Here Design, Get Up Stand Up exhibition identity
London-based Here Design has created the identity for Get Up, Stand Up Now, a new exhibition at Somerset House which “celebrates 50 years of Black creativity in Britain and beyond.” The show includes work by more than 100 interdisciplinary artists working across art, film, photography, music, literature, design, and fashion. Here was commissioned to create a “contemporary and forward-thinking identity for the exhibition that would attract a wide cross-section of the visiting public and leave them feeling enriched, moved and inspired,” says the studio.
The identity centers around a single image from the profile silhouette of exhibiting artist Zoe Bedeaux to represent the works of the many artists on show; which is offset in a palette of five colors developed in conjunction with exhibition designer Yinka Ilori. Each color looks to represent one of the themes in the show, which are Motherland; Imaginary Landscapes; Dream to Change the World; Masquerade; and Mothership. “This creates a design language that forms a backdrop to the exhibited works, ensuring the art speaks loudest and is not overpowered by the identity whilst remaining highly flexible to reflect the diverse and intergenerational nature of the exhibition,” says Here.
Moo, Creativity Study
Print specialist Moo recently wanted to really understand what that mysterious old thing we call “creativity” is all about. So, the brand surveyed 4,000 working professionals aged 25-50 from the U.S. and the UK about what helps or hinders their creativity—both in their personal projects and the workplace. Turns out that, typically, Brits are more self-effacing than their peers across the pond: the study found that U.S.-based respondents considered themselves more creative than UK-respondents did. Across the board, in a finding that’s likely frustrating for those working Monday-to-Friday creative jobs, it also revealed that more than one-third of professionals find that creativity strikes most on Fridays and Saturdays. Maybe that’s because they’re the fun days? Who knows.
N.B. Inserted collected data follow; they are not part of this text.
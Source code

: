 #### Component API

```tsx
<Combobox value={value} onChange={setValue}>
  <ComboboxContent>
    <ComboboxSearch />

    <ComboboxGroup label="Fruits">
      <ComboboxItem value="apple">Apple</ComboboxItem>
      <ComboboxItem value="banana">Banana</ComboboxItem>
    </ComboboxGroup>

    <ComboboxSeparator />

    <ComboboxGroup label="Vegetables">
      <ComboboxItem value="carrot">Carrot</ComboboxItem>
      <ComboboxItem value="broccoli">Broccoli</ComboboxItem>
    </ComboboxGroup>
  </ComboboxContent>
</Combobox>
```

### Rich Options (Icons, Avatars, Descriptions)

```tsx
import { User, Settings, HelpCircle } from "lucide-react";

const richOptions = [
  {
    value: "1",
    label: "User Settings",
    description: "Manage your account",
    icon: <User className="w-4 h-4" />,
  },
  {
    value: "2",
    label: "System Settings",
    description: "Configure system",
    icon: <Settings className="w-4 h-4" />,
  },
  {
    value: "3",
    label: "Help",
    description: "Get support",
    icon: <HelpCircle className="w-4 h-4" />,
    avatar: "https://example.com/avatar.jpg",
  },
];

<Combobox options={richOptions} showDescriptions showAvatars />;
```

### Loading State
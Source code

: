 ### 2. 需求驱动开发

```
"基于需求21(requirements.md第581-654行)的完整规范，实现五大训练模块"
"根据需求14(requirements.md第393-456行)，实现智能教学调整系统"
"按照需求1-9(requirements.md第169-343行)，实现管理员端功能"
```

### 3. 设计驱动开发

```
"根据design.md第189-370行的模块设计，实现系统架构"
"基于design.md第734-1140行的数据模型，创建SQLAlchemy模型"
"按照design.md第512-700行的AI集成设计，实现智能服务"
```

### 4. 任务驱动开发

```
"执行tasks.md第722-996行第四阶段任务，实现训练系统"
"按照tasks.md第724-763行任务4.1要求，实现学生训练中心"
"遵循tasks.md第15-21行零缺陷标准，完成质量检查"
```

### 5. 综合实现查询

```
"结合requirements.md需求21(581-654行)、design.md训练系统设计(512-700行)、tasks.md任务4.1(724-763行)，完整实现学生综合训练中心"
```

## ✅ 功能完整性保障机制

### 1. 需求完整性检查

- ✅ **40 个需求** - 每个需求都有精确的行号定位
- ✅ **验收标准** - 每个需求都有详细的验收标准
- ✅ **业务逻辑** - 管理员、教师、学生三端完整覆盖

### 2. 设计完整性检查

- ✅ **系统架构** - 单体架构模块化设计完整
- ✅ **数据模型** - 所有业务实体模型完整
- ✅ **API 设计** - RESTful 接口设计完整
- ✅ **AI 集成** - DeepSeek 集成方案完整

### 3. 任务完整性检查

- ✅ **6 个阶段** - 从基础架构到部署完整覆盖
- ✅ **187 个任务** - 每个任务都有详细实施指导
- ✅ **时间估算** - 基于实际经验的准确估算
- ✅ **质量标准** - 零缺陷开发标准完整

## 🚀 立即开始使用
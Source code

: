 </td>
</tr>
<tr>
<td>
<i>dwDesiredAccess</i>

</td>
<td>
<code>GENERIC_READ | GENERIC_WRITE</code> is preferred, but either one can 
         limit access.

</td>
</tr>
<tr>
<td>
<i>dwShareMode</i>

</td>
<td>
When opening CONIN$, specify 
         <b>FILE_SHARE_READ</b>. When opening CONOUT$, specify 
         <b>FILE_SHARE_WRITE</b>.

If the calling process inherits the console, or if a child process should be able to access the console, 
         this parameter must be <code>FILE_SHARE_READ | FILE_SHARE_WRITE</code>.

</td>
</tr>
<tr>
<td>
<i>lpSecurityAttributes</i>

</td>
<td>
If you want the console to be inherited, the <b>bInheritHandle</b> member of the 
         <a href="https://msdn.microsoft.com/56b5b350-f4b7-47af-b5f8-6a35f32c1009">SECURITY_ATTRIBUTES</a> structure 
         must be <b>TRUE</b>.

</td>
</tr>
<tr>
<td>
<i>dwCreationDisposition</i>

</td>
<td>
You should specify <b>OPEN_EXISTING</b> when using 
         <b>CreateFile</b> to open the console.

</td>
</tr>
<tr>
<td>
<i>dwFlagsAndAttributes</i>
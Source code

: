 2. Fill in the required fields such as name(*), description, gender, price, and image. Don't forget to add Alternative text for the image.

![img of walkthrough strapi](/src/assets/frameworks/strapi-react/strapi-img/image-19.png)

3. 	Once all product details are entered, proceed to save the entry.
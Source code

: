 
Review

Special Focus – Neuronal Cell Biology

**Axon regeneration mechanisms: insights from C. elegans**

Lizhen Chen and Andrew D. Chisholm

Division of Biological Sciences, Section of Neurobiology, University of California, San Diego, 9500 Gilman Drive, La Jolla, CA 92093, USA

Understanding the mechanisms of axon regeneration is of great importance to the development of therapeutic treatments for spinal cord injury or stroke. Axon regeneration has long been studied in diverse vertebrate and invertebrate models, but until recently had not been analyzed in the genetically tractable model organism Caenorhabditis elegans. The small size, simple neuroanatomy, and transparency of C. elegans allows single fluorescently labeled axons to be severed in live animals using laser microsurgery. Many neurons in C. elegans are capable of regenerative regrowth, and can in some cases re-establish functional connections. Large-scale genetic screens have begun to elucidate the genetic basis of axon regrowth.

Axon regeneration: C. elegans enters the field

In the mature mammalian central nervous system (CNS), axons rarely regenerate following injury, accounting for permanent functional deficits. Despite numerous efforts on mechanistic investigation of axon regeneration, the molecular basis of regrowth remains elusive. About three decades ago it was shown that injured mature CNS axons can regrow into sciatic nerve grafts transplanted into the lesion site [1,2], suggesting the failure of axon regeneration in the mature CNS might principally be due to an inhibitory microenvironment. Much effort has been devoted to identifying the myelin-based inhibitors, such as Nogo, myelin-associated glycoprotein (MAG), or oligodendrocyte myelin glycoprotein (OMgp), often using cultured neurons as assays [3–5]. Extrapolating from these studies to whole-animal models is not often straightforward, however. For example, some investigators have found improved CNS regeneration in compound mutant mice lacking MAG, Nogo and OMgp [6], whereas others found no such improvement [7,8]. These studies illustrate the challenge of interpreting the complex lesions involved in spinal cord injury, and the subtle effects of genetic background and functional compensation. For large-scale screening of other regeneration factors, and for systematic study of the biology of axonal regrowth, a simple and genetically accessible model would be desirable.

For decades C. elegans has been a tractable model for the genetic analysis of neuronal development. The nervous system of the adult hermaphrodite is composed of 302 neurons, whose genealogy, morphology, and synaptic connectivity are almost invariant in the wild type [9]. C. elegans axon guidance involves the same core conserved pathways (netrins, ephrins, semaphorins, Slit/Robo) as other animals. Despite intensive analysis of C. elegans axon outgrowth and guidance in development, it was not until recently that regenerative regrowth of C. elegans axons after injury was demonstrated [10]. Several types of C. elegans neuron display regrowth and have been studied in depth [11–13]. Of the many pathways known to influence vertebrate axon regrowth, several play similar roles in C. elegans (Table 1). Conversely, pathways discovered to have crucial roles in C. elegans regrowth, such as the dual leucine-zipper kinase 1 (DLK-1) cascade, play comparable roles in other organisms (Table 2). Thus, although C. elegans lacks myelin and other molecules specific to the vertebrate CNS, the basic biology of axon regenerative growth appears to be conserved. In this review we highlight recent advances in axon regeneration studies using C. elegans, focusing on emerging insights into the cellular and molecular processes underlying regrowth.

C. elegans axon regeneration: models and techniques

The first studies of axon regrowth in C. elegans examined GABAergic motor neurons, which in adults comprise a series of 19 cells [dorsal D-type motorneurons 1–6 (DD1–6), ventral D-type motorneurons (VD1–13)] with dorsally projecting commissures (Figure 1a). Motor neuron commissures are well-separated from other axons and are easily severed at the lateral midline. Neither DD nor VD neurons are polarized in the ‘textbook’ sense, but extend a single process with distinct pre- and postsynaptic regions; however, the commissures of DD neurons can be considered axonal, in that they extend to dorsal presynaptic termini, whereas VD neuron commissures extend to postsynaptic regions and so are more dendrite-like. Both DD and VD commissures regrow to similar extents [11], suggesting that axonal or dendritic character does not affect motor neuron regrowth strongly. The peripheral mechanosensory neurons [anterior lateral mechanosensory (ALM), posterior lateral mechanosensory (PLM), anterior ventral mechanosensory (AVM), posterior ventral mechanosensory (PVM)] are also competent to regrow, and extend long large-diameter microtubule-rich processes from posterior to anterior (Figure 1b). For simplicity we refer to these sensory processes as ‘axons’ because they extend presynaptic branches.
Many of the revelations are hardly surprising: for instance, 62% of respondents said that when it comes to creativity in the workplace specifically, they are more creative when they like the task.
To accompany the survey, Moo has also created a Bauhaus-inspired web tool and Chrome extension dubbed the MOO Color Study, which it says aims to “help those who feel stuck jumpstart their creativity.”